Almost 38 percent of Canadian’s tax dollars were going towards the huge national debt, but it is not enough. Canadian workers and businesses have been reducing the national debt by $54 billion in a decade. This deduction comes from the surplus of the Employment Insurance fund. Many employers and workers have complained about the payroll deduction on employment insurance as another form of tax rather than an insurance fund. At last in February, the Conservative government ended this practice by making employment insurance as a crown corporation. During recession when more workers are unemployed, the demand for the premium is going increase. The Actuarial Institute of Canada says that a fund of 10 to 15 billion dollars would be enough to avoid significant changes in employment insurance rates.

This article is relevant to chapter 8 because of Employment Insurance. In this chapter we learned that Employment Insurance is an automatic stabilizer. It is there to help stabilize the economy when individuals become unemployed and their income becomes zero. As a result their spending is zero and it decreases the level of spending. Instead of using the Employment Insurance to increase spending, the government is using it a form of taxation to reduce the national debt.
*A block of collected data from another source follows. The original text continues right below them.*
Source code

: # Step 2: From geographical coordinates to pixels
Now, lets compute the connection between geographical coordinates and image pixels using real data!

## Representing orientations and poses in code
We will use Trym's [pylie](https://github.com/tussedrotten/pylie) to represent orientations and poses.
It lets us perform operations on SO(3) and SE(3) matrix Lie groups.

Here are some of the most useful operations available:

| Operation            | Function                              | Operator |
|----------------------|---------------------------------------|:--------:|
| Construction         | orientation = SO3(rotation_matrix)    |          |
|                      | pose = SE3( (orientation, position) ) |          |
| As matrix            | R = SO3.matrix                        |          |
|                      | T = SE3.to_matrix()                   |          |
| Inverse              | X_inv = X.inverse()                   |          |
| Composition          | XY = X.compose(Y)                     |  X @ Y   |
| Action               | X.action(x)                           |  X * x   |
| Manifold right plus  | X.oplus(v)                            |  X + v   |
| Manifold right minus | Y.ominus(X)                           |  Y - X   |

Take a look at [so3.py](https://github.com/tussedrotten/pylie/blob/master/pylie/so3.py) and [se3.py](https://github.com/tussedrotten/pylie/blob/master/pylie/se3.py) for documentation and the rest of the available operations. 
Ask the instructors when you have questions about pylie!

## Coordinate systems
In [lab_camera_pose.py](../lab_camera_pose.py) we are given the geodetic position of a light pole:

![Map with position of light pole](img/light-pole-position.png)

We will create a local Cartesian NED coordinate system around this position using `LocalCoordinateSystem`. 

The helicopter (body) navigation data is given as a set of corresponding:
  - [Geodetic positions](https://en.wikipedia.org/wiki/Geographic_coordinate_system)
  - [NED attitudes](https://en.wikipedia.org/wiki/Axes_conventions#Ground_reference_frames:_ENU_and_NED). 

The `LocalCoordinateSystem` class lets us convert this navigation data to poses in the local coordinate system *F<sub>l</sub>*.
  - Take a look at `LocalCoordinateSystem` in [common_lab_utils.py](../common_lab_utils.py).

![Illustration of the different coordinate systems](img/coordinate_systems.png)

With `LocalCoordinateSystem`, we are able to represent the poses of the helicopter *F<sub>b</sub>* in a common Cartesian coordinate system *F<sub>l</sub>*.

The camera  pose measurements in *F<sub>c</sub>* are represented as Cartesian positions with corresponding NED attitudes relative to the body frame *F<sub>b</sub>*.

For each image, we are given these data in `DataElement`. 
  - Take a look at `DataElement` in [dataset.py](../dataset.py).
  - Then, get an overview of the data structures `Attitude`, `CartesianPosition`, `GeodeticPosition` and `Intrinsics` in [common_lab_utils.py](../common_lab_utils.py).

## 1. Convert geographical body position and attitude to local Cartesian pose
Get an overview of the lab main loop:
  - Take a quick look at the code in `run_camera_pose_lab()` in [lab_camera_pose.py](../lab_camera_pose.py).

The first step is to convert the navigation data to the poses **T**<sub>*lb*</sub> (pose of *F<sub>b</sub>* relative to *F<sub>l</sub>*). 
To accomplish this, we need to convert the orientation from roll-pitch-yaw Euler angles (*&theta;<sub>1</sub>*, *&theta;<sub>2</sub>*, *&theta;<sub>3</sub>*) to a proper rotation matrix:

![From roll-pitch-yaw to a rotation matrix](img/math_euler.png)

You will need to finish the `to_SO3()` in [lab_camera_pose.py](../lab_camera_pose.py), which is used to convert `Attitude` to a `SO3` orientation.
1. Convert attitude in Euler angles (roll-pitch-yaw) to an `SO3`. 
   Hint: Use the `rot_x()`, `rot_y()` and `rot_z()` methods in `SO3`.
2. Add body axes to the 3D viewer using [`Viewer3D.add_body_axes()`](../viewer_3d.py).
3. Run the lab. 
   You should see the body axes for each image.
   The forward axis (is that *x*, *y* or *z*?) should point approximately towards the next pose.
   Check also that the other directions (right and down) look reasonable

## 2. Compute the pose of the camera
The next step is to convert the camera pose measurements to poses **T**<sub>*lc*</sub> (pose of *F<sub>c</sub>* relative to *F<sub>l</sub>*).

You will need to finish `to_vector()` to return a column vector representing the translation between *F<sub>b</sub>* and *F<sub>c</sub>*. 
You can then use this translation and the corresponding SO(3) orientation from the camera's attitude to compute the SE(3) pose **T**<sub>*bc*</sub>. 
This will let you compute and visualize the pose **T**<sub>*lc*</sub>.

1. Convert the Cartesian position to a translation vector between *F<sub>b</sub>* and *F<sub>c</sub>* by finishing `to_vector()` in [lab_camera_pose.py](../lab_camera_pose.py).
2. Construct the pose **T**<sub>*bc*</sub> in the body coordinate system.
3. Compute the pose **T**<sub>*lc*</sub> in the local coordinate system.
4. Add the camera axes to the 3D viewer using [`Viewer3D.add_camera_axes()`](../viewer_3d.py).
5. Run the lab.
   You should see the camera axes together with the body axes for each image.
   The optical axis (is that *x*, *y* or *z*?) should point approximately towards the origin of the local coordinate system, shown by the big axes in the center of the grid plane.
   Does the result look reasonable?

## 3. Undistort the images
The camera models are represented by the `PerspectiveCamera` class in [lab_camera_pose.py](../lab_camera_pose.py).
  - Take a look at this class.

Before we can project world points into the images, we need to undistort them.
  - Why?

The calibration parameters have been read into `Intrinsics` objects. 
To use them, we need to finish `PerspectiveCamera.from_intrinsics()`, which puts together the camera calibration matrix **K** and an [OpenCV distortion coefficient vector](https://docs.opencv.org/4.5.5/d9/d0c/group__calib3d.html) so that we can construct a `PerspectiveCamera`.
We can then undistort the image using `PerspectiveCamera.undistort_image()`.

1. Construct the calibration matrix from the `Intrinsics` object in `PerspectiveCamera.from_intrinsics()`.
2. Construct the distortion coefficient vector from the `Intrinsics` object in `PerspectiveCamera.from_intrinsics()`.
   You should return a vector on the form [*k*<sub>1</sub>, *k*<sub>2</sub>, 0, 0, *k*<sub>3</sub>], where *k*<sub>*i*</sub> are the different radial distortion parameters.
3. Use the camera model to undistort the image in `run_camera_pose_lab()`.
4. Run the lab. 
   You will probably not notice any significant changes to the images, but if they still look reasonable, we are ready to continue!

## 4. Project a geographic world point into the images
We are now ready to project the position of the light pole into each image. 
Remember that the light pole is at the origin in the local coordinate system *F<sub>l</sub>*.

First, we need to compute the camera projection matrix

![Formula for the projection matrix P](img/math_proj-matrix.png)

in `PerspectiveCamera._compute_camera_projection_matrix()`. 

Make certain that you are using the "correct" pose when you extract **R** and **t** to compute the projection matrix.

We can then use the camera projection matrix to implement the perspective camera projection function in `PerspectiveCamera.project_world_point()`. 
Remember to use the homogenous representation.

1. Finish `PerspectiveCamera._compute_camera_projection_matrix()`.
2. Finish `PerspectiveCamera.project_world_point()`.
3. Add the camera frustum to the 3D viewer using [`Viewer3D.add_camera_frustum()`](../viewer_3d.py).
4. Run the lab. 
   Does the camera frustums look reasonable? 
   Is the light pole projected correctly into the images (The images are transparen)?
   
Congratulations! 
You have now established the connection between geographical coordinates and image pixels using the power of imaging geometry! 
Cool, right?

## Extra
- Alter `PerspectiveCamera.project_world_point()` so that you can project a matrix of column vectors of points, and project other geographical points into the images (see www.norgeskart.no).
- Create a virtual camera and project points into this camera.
I think it is a smart idea for the government to use the surplus from Employment Insurance to decrease the national debt. Not only does it serve as insurance for workers when they are unemployed, it also serves as a line of credit for the Government of Canada. The money can be used during recessions or catastrophic events. It may seem unfair for workers to pay for a premium that repays the national debt, but it has to be paid in some form or another. This would be the best way for the government to use the surplus money wisely.

Monday, May 5, 2008

Chapter 7 - Money and the Canadian Banking System

Article: http://www.reuters.com/article/businessNews/idUSN0213717120080502

Jill Vardy said on Friday that the Bank of Canada has not joined other central banks to increase liquidity due to the good market condition. The markets and institutions of central banking in Canada are different and better than elsewhere. In countries like U.S. Federal Reserve, The European Central Bank, and the Swiss National Bank all announced a boost in their liquidity of Friday. The amounts of pressure in Canadian money markets are relatively small compared to those in United States and Europe. That is why the Bank of Canada has yet to join with other central banks to increase liquidity. In general, Canadian interbank market is much less than they are internationally.

Relations to Chapter 7: Canadian Money supply, demands / supply for money, and responsibilities of the Bank of Canada

This article talks about the supply of Canadian money. We can see in that they have used the formula, change in the money supply is equal to excess reserves over reserve ratio, to determine the amount of money they need. In t his case the Bank of Canada does not join with the other central banks in boosting liquidity because they already have enough money on the market to going around. The market conditions are active and in good shape, which means less money are being stored into savings account and more money is on the market. When there is more money on the market the Bank of Canada does not have to liquidate their liquid assets to lend money out to people.

I think the bank of Canada has made a good decision in not joining the central bank so early to convert all their liquid assets. Supply more money without the demand is just useless. Therefore, leaving the assets as the way it is will be the best thing to do. The Bank of Canada will need to make sure the demand and supply for money are the same. This way there can be a maximum increase in GDP.